** RECORDED INFORMATION follows **
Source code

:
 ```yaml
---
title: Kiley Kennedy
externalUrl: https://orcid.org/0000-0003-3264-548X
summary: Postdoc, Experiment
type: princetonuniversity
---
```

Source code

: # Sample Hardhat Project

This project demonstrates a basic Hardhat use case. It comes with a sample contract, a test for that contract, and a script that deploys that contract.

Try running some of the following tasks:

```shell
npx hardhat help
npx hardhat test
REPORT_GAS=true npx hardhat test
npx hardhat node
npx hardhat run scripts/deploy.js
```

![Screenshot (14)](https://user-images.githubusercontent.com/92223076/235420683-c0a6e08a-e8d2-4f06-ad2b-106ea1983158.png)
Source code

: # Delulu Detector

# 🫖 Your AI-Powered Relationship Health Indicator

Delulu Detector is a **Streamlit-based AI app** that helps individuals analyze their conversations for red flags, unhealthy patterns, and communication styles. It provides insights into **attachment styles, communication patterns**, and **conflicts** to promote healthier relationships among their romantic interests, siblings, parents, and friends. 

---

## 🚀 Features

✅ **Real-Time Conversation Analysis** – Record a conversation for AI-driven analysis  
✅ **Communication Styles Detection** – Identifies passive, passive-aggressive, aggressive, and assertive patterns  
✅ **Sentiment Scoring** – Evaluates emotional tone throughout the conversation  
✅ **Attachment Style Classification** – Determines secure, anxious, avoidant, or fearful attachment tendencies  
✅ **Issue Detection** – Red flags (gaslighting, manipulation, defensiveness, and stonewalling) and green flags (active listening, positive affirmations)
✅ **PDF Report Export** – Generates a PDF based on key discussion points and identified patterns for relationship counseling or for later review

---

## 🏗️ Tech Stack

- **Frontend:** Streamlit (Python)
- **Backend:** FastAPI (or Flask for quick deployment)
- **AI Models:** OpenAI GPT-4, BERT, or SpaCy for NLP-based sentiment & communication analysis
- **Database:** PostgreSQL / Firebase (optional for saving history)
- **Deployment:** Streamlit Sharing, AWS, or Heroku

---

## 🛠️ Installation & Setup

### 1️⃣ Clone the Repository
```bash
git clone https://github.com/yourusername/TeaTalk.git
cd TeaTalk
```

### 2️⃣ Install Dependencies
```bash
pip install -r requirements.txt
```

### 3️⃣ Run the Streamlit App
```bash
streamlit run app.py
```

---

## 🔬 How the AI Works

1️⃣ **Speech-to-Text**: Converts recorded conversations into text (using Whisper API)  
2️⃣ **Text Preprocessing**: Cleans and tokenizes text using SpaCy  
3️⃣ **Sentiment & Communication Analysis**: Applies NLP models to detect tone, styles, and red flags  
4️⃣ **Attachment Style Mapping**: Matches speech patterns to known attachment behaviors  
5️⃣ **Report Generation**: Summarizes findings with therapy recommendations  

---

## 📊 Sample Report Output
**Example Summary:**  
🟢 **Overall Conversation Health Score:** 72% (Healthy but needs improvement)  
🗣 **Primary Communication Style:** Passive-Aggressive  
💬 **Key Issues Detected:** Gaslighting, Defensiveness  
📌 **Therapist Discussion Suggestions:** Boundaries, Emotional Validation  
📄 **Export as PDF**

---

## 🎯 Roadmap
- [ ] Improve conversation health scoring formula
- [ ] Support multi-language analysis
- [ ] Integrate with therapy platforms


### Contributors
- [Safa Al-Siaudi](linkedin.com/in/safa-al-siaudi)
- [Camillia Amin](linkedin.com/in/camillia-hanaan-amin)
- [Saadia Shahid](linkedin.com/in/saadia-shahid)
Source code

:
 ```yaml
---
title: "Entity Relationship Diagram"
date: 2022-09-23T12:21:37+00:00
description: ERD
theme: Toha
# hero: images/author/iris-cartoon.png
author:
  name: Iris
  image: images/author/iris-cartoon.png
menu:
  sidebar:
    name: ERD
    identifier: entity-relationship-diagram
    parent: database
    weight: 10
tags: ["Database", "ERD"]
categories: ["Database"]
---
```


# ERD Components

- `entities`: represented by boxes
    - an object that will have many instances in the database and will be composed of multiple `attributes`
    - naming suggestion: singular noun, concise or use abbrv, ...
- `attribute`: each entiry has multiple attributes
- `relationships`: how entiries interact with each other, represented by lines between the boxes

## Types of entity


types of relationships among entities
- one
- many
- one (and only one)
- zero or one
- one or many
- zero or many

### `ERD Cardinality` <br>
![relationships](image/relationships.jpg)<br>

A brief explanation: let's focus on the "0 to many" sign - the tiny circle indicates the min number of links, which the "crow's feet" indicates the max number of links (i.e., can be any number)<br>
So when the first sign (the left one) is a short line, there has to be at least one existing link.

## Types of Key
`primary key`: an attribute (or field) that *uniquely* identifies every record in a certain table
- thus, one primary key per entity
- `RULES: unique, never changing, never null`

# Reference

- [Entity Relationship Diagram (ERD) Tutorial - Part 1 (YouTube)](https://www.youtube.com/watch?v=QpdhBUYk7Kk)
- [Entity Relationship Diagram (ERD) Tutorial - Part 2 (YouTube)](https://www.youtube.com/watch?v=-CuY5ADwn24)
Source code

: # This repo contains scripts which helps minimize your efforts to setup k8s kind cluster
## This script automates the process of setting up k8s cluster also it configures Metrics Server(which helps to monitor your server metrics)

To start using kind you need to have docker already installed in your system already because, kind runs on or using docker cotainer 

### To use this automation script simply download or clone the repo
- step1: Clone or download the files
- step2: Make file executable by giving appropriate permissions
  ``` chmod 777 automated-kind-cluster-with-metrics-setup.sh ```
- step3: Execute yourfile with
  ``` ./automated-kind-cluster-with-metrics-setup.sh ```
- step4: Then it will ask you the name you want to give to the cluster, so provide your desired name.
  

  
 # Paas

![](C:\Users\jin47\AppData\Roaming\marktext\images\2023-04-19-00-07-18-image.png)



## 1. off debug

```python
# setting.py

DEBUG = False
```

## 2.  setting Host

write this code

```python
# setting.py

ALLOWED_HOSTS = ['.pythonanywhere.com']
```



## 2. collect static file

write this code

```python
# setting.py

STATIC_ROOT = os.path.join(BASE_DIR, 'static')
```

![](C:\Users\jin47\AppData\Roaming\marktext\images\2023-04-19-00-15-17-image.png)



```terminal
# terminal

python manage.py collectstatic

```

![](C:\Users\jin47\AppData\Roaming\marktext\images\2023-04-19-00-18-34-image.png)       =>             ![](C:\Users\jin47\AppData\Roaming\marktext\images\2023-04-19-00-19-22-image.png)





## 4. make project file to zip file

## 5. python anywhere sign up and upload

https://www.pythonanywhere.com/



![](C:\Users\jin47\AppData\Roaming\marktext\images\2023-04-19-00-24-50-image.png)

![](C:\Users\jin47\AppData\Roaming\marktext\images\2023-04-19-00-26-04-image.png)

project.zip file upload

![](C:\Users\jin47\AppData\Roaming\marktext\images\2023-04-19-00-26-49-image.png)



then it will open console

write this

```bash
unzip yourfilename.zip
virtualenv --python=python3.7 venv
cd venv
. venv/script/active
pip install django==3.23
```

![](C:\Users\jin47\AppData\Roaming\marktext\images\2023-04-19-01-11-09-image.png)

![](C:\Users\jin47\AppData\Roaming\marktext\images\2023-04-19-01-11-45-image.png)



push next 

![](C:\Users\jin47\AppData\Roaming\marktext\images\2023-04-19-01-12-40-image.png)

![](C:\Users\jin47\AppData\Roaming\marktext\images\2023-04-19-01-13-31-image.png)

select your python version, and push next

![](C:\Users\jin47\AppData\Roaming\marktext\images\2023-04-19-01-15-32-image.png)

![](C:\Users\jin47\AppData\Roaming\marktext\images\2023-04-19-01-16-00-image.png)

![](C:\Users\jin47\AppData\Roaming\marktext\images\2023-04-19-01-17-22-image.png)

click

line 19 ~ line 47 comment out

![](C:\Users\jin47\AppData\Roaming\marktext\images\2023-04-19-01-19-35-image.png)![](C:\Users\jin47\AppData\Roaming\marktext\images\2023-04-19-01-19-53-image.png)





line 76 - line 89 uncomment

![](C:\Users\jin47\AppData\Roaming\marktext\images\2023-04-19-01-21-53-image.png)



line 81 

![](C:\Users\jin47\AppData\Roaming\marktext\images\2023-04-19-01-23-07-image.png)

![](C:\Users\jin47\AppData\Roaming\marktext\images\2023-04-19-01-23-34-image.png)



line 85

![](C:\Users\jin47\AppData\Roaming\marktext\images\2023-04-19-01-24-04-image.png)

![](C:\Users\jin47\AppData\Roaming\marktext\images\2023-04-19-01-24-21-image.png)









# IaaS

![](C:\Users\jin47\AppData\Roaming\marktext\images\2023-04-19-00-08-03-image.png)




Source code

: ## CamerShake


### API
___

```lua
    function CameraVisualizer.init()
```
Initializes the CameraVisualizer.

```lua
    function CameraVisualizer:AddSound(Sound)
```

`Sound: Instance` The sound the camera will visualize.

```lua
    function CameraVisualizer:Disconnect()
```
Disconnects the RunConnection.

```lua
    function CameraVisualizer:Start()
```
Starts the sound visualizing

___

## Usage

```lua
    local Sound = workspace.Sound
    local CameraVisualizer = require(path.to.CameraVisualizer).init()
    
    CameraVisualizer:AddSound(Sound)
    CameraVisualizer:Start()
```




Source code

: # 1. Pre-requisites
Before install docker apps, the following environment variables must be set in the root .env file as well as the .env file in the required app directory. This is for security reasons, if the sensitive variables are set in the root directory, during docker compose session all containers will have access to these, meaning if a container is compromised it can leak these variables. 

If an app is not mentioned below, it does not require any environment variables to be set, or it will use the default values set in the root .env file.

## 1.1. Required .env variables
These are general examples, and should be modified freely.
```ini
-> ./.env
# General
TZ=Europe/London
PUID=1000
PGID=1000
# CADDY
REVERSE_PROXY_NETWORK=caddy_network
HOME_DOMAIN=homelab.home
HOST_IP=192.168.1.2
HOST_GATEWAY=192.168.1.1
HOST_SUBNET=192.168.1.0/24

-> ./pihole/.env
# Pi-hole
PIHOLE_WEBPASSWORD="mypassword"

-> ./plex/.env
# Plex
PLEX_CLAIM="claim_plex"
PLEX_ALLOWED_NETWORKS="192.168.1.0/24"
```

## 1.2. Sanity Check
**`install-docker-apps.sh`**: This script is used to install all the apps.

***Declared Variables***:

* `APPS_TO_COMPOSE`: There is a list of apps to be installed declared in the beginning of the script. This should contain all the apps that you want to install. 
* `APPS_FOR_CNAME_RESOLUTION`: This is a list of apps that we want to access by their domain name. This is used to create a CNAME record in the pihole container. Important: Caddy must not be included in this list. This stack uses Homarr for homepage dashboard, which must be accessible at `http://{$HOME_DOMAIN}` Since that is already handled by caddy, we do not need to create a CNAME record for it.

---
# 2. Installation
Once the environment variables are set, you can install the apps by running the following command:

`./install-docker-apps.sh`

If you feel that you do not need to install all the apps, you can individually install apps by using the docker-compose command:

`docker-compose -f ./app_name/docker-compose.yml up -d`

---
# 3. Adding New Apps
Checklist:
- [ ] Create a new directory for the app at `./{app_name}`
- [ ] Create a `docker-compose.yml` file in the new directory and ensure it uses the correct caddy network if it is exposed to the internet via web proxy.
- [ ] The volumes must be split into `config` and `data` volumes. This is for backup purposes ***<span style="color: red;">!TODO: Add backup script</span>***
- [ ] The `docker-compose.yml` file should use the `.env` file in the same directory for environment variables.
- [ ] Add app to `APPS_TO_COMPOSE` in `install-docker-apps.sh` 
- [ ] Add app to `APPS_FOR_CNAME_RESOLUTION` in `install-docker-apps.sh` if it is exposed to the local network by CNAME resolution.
** End of RECORDED INFORMATION **
Copy the lines from the entries above in which the word "following" appears.

Try running some of the following tasks:
Before install docker apps, the following environment variables must be set in the root .env file as well as the .env file in the required app directory. This is for security reasons, if the sensitive variables are set in the root directory, during docker compose session all containers will have access to these, meaning if a container is compromised it can leak these variables. 
Once the environment variables are set, you can install the apps by running the following command:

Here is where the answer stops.